Uyanmıştım başıma giren ağrıyla irkildim üf niye ağrıyor ki? Yataktan yavaşça kalktım banyoya gidip işlerimi halletikten sonra odama geçip dolabımdan eşyalarımı alıp giyindim, ayakkabılarımı giyinip saçlarımı tarayıp salık bıraktım. Kapının kilidini çevirip açtım merdivenlere yöneldim kalkmamışlar mıydı?
Merdivenlerden inip yemek odasına baktım kimse yoktu oturma odasına geçip tekli koltuğa oturdum. Bir anda önüme gelen mavi ışıkla yerimden zıpladım.
Briella; Anan cu!!
Baktığımda five, allison ve diego odanın ortasında duruyorlardı hepsi oturup nefes alıp verdi.
Briella; Noluyor burada?
Allison; Görmüyor musun? Görevden geldik.
Briella; İyi.
Pogo; Efendim babanız sizi kahvaltıya çağırıyor.
Allison; Geliyoruz pogo.
Yemek odasına gittik masaya oturduk. Reginald konuşmaya başladı her zamanki gibi.

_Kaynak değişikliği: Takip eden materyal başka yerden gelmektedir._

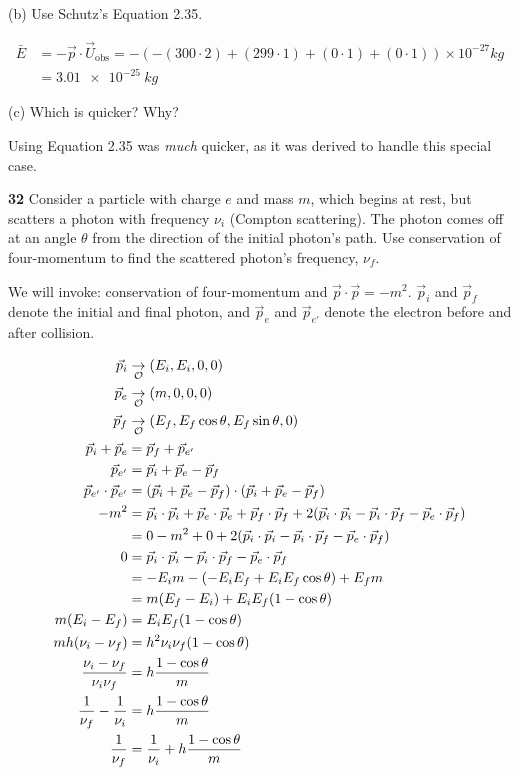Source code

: \documentclass[gr-notes.tex]{subfiles}
\begin{document}
(b) Use Schutz's Equation 2.35.

\begin{align*}
  \bar{E} &=
  - \vec{p} \cdot \vec{U}_{\mathrm{obs}} =
  -(-(300 \cdot 2) +
     (299 \cdot 1) +
     (  0 \cdot 1) +
     (  0 \cdot 1)) \times 10^{-27} \si{kg}
  \\ &=
  \SI{3.01e-25}{kg}
\end{align*}


(c) Which is quicker? Why?

Using Equation 2.35 was \emph{much} quicker, as it was derived to handle this special case.




\textbf{32}
Consider a particle with charge $e$ and mass $m$, which begins at rest, but scatters a photon with frequency $\nu_i$ (Compton scattering). The photon comes off at an angle $\theta$ from the direction of the initial photon's path. Use conservation of four-momentum to find the scattered photon's frequency, $\nu_f$.

We will invoke: conservation of four-momentum and $\vec{p} \cdot \vec{p} = -m^2$. $\vec{p}_i$ and $\vec{p}_f$ denote the initial and final photon, and $\vec{p}_e$ and $\vec{p}_{e'}$ denote the electron before and after collision.

\begin{align*}
  \vec{p}_i &\underset{\mathcal{O}}{\to} (E_i, E_i, 0, 0)
  \\
  \vec{p}_e &\underset{\mathcal{O}}{\to} (m, 0, 0, 0)
  \\
  \vec{p}_f &\underset{\mathcal{O}}{\to} (E_f, E_f \cos\theta, E_f \sin\theta, 0)
  \\
  \vec{p}_i + \vec{p}_e &= \vec{p}_f + \vec{p}_{e'}
  \\
  \vec{p}_{e'} &= \vec{p}_i + \vec{p}_e - \vec{p}_f
  \\
  \vec{p}_{e'} \cdot \vec{p}_{e'} &=
  (\vec{p}_i + \vec{p}_e - \vec{p}_f) \cdot (\vec{p}_i + \vec{p}_e - \vec{p}_f)
  \\
  -m^2 &=
  \vec{p}_i \cdot \vec{p}_i +
  \vec{p}_e \cdot \vec{p}_e +
  \vec{p}_f \cdot \vec{p}_f +
  2 (\vec{p}_i \cdot \vec{p}_i -
     \vec{p}_i \cdot \vec{p}_f -
     \vec{p}_e \cdot \vec{p}_f)
  \\ &=
  0 - m^2 + 0 +
  2 (\vec{p}_i \cdot \vec{p}_i -
     \vec{p}_i \cdot \vec{p}_f -
     \vec{p}_e \cdot \vec{p}_f)
  \\
  0 &=
  \vec{p}_i \cdot \vec{p}_i -
  \vec{p}_i \cdot \vec{p}_f -
  \vec{p}_e \cdot \vec{p}_f
  \\ &=
  - E_i m - (-E_i E_f + E_i E_f \cos\theta) + E_f m
  \\ &=
  m (E_f - E_i) + E_i E_f (1 - \cos\theta)
  \\
  m (E_i - E_f) &=
  E_i E_f (1 - \cos\theta)
  \\
  m h (\nu_i - \nu_f) &=
  h^2 \nu_i \nu_f (1 - \cos\theta)
  \\
  \frac{\nu_i - \nu_f}{\nu_i \nu_f} &=
  h \frac{1 - \cos\theta}{m}
  \\
  \frac{1}{\nu_f} - \frac{1}{\nu_i} &=
  h \frac{1 - \cos\theta}{m}
  \\
  \frac{1}{\nu_f} &=
  \frac{1}{\nu_i} +
  h \frac{1 - \cos\theta}{m}
\end{align*}
\end{document}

Reginald; Bu akşam alex gidecek son kere güzel anı yaşamanızı istiyorum kahvaltıdan sonra bir şeyler yapın.
Allison; Tamam baba.
Kahvaltımızı bitirmiştik oturma odasında oturuyorduk reginald da odasına çıkmıştı.
Allison; E ne yapıyoruz?
Luther; oyun oynayalım
Klaus; Hayır yaaa
Diego; Sinemaya mı gitsek?
Allison; Benim için uygun
Luther; Tamam gidelim
Diego; Ama montlarımızı alalım hava soğuyor.
Allison; Tamam hemen alalım.
Birlikte odalarımıza dağıldık montumu alıp aşağıya indim kapının önünde bekliyorlardı.
Briella; Gidiyor muyuz?
Diego; Evet hadi çıkalım.
---------------------------------------------------------
Sinemaya gelmiştik, luther ve allison biletlerimizi alıyorlardı bizde kenarda onları bekliyorduk.
Allison buraya doğru bakış attıktan sonra yanımıza geldiler.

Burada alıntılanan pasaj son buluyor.